First, the similarities. Both the ICC and ICJ are international courts. Both reside in The Hague (in Dutch, Den Haag), the city on the North Sea of the Netherlands about a 50-minute train ride from Amsterdam. Both courts have subject matter jurisdiction over the “crime of crimes” of genocide, among other matters.
But the two courts are not the same. For one, they are physically separate. The ICJ resides in the stately and cathedral-like Peace Palace near The Hague’s downtown, while the ICC is in a futuristic glass-encased building on the east side of the city a few miles away.
The two courts hear different kinds of cases. The ICJ hears disputes between nations, not private parties or persons. The Court has been in the news recently from a case that South Africa brought against Israel, claiming that Israel failed to meet its obligations under the Convention on the Prevention and Punishment of the Crime of Genocide. That Convention is an international treaty signed and ratified by both Israel and South Africa. The parties just finished their initial presentations to the Court, which will now decide whether to order provisional measures until it can decide the merits of the dispute.
The ICC, on the other hand, is a criminal court, as its name suggests. It investigates and prosecutes individuals. But not just for any crimes: its mandate is limited to just four crimes: genocide, crimes against humanity, war crimes, and aggression. These are the so-called “core international crimes,” also known as “atrocity crimes.” The ICC operates on the principle embraced at the Nuremberg Tribunals decades earlier that atrocity crimes are of such universal concern that international prosecutions may be warranted when nations cannot or will not prosecute them on their own.
The ICC’s jurisdiction is based on consent, meaning that it can address crimes committed in countries or by their nationals only when those countries have signed and ratified the ICC’s governing treaty, the Rome Statute. Currently 124 states have done so. Major powers such as the United States, China, and Russia have refused to join. Israel, too, has refused to join, but Palestine’s accession to the Rome Statute in 2015 opened the door for the ICC’s prosecutor to examine atrocities committed in Palestine or by its own nationals. So far, the ICC prosecutor has been receiving information about alleged recent atrocities but has yet not announced charges against any individuals, or even a formal investigation.

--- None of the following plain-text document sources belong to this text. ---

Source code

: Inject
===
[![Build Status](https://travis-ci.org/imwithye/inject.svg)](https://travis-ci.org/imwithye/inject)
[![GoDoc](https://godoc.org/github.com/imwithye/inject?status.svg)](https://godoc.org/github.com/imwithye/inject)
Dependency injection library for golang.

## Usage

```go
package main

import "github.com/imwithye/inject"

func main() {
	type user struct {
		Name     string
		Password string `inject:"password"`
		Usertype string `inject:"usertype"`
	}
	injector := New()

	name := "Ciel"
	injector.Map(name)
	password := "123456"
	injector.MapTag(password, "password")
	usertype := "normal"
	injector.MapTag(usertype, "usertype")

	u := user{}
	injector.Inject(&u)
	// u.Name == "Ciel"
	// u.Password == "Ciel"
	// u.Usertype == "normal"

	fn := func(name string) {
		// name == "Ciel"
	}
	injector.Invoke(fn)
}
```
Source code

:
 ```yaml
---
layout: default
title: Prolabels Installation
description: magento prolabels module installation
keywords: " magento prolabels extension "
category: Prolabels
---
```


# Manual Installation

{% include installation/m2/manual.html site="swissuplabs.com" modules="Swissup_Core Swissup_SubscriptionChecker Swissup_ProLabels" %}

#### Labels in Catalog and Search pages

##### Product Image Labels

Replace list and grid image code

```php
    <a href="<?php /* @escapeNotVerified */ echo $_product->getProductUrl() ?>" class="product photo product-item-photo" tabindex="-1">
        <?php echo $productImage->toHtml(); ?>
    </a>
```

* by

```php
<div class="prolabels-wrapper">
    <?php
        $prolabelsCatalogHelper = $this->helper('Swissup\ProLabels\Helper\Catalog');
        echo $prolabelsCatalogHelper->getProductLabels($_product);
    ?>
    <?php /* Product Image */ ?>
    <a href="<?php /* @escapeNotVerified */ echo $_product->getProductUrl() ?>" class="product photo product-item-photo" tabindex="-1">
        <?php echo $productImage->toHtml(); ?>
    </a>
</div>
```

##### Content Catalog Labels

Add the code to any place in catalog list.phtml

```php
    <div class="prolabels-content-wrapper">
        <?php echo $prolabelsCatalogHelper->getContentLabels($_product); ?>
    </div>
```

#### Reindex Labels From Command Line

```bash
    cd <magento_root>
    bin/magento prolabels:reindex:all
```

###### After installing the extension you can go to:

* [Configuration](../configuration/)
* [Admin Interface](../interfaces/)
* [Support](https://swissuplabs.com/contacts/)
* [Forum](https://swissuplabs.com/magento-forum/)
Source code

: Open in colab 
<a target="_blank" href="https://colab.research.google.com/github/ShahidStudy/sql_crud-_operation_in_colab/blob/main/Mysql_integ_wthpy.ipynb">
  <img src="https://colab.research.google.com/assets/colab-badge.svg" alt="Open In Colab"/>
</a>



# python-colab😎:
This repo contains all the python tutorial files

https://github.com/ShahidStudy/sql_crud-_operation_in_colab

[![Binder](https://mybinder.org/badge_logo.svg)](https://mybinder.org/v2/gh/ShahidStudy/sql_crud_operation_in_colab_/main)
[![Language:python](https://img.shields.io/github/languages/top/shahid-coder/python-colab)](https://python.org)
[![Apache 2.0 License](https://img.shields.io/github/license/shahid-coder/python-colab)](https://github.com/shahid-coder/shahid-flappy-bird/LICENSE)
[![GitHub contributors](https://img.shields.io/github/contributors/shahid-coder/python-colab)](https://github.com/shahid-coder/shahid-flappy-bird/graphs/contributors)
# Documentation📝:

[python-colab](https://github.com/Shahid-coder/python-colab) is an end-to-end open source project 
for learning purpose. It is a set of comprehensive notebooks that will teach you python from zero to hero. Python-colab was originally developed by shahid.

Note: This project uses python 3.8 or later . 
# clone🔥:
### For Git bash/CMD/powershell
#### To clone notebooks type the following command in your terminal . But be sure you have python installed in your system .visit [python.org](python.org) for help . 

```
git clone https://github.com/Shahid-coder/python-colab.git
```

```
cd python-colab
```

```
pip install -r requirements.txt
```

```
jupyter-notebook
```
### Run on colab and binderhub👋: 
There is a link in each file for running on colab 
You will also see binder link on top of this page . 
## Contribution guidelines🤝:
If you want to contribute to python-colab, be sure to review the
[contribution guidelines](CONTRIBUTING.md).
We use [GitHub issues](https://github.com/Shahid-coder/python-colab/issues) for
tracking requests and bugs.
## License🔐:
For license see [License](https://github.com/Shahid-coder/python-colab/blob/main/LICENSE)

The ICC and ICJ also differ in their relationship to the United Nations (UN). The ICJ is the official judicial organ of the UN. The ICC, on the other hand, is an outgrowth of frustration with the UN. Collective action by the UN requires the unanimous approval of all five permanent members of the UN Security Council: the United States, China, Russian Federation, United Kingdom, and France. Time and time again, those five nations have disagreed on how to respond to international crises. The discord proved too much in the 1990s, when insufficient responses to atrocities such as a genocide in Rwanda and ethnic cleansing in Bosnia-Herzegovina fueled a desire for an alternative international institution to address atrocities. That effort begot the ICC in 2002—a court separate from, but occasionally addressing the same issues as, the UN’s ICJ.